### Task instructions:
Say how many lines in the listing contain the string "believe", giving the number alone.

--- Available records Enclosed Below ---

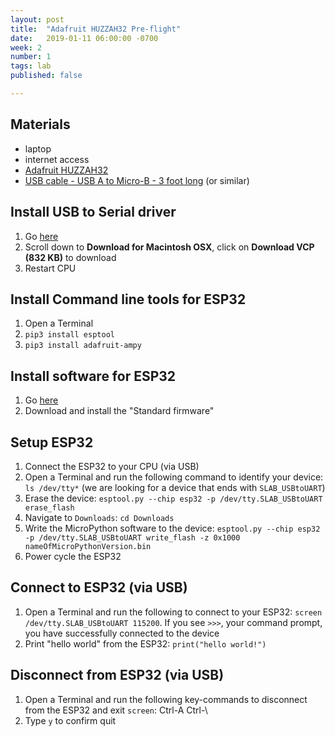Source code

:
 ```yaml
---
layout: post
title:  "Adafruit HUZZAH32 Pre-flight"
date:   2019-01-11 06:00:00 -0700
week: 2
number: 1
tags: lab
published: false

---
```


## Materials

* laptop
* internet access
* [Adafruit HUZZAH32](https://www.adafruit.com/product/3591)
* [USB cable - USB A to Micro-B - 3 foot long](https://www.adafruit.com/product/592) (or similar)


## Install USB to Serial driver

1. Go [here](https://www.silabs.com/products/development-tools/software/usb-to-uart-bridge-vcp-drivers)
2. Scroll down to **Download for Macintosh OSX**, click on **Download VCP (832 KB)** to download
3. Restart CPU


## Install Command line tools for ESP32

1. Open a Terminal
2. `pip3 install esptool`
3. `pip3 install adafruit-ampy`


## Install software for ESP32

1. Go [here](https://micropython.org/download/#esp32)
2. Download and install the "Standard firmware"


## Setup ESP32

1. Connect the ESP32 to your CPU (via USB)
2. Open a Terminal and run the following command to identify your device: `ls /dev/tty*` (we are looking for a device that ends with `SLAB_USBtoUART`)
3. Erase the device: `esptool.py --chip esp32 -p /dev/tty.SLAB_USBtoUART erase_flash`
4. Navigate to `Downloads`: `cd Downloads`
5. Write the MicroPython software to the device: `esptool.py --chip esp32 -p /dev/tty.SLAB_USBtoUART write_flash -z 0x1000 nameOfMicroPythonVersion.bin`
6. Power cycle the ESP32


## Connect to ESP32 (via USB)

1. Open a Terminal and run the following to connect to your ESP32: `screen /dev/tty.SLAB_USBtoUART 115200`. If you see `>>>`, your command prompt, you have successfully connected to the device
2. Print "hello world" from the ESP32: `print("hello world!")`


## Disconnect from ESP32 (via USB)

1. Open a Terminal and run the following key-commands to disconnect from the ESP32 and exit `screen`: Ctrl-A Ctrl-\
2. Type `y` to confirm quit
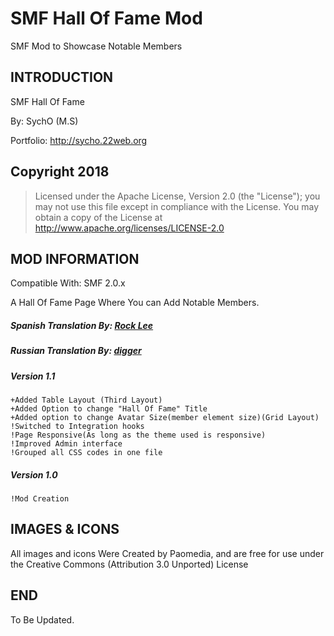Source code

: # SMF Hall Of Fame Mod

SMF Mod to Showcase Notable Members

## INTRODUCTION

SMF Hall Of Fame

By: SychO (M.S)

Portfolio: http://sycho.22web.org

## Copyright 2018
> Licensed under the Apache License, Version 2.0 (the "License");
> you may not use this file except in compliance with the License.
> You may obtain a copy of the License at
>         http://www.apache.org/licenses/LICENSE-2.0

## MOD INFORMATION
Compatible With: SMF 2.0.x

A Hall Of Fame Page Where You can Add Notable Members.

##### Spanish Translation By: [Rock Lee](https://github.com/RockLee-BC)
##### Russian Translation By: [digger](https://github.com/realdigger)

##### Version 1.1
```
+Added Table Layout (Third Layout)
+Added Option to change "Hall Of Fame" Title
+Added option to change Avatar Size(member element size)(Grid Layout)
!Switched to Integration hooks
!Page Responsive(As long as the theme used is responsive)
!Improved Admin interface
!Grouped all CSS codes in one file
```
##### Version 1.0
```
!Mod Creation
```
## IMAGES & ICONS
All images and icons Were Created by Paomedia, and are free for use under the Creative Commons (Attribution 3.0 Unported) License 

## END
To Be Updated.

--- End of Enclosed Available records ---
--- Available records Enclosed Below ---

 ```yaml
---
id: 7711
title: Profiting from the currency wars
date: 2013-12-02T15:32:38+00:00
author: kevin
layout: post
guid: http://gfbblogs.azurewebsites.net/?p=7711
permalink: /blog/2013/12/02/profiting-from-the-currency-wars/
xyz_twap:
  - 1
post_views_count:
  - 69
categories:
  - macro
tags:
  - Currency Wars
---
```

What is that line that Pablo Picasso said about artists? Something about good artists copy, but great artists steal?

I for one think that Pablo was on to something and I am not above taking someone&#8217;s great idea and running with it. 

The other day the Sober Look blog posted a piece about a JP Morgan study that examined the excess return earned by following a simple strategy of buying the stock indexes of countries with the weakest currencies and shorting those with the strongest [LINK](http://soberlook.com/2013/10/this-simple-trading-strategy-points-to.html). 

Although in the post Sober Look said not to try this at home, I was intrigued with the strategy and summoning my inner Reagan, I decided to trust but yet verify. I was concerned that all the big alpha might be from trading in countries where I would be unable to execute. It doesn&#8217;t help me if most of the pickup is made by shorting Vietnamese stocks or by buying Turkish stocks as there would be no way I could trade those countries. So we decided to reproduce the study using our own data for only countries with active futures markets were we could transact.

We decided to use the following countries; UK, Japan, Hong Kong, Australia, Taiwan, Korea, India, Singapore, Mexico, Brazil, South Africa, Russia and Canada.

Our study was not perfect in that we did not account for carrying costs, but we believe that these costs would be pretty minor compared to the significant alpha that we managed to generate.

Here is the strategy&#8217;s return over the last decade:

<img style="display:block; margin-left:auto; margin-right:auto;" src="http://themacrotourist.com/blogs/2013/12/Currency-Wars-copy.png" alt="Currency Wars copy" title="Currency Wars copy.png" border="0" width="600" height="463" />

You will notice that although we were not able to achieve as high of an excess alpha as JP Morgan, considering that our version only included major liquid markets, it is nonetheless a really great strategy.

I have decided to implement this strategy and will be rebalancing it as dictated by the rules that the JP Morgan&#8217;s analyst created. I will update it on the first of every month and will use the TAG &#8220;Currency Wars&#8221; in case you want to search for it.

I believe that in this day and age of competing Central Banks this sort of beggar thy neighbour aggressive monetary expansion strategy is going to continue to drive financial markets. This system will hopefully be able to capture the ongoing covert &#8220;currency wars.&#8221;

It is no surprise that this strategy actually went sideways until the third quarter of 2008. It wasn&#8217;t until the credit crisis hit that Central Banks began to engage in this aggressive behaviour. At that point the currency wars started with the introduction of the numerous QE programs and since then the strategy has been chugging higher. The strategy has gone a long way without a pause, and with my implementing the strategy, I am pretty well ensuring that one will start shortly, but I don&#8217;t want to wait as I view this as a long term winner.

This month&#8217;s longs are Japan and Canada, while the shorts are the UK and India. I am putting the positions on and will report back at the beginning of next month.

--- End of Enclosed Available records ---
--- Available records Enclosed Below ---

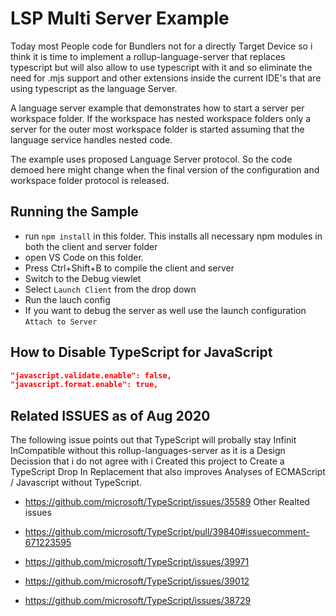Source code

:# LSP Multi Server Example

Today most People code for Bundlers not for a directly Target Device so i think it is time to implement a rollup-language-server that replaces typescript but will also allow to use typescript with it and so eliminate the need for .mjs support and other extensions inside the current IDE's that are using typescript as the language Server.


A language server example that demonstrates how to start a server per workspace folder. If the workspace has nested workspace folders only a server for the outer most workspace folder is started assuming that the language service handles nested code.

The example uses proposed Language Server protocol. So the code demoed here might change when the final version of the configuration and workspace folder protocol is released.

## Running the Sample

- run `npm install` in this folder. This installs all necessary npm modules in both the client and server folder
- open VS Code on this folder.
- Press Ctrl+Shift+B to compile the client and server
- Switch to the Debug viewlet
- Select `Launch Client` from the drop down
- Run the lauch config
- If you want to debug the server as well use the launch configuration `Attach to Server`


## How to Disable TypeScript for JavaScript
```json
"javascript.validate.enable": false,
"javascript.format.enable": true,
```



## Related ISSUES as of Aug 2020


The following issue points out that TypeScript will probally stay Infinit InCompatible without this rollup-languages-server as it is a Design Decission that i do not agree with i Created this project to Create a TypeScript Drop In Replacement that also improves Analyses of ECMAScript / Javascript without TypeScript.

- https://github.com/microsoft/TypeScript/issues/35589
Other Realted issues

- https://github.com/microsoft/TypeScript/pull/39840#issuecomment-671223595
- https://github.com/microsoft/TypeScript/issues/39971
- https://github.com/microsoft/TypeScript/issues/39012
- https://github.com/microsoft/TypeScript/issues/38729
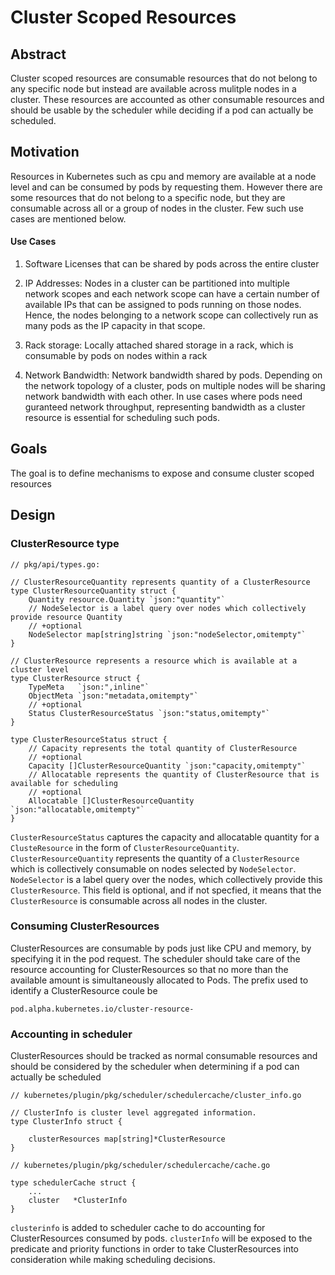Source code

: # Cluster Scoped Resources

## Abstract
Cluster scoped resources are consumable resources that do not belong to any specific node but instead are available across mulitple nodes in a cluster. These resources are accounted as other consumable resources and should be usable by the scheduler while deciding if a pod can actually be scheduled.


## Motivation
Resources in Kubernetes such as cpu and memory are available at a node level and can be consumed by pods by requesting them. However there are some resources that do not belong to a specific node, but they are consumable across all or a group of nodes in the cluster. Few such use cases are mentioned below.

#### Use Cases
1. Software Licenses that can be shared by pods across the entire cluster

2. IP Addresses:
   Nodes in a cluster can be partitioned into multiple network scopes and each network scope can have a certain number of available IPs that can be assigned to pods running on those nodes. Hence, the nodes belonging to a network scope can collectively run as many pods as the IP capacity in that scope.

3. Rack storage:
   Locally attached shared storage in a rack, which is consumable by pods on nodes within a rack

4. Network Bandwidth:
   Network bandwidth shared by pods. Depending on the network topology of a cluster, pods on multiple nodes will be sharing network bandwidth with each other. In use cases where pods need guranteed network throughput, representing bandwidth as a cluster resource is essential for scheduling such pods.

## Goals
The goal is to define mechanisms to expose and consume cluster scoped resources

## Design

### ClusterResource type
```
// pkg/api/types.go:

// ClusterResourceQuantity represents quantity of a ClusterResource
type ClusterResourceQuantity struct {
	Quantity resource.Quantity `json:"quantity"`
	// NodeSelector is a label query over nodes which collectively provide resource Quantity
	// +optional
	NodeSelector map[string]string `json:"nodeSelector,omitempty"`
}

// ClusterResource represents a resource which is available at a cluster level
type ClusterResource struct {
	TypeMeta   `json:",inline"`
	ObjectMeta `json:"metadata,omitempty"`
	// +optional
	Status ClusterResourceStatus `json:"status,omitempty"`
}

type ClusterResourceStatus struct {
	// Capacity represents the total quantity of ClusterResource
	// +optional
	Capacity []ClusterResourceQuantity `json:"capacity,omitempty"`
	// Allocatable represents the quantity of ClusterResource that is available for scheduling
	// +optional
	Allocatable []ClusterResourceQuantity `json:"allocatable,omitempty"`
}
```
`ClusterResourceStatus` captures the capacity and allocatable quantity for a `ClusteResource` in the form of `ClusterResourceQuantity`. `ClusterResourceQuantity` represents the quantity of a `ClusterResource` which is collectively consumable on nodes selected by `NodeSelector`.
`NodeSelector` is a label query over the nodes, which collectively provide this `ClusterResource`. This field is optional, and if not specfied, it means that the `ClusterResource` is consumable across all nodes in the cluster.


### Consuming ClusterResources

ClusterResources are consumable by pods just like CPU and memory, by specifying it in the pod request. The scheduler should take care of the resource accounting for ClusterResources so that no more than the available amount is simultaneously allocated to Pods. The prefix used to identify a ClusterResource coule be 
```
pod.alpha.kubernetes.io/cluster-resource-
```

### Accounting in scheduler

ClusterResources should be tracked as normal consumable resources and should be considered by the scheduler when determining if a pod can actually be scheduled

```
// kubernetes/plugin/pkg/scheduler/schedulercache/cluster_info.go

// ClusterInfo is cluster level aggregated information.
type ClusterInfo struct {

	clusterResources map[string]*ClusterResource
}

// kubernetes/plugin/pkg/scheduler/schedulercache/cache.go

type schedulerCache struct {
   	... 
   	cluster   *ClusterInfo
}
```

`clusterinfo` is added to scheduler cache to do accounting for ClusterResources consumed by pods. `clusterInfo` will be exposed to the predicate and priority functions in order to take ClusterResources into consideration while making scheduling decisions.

--- End of Enclosed Available records ---

### Solved problem:
2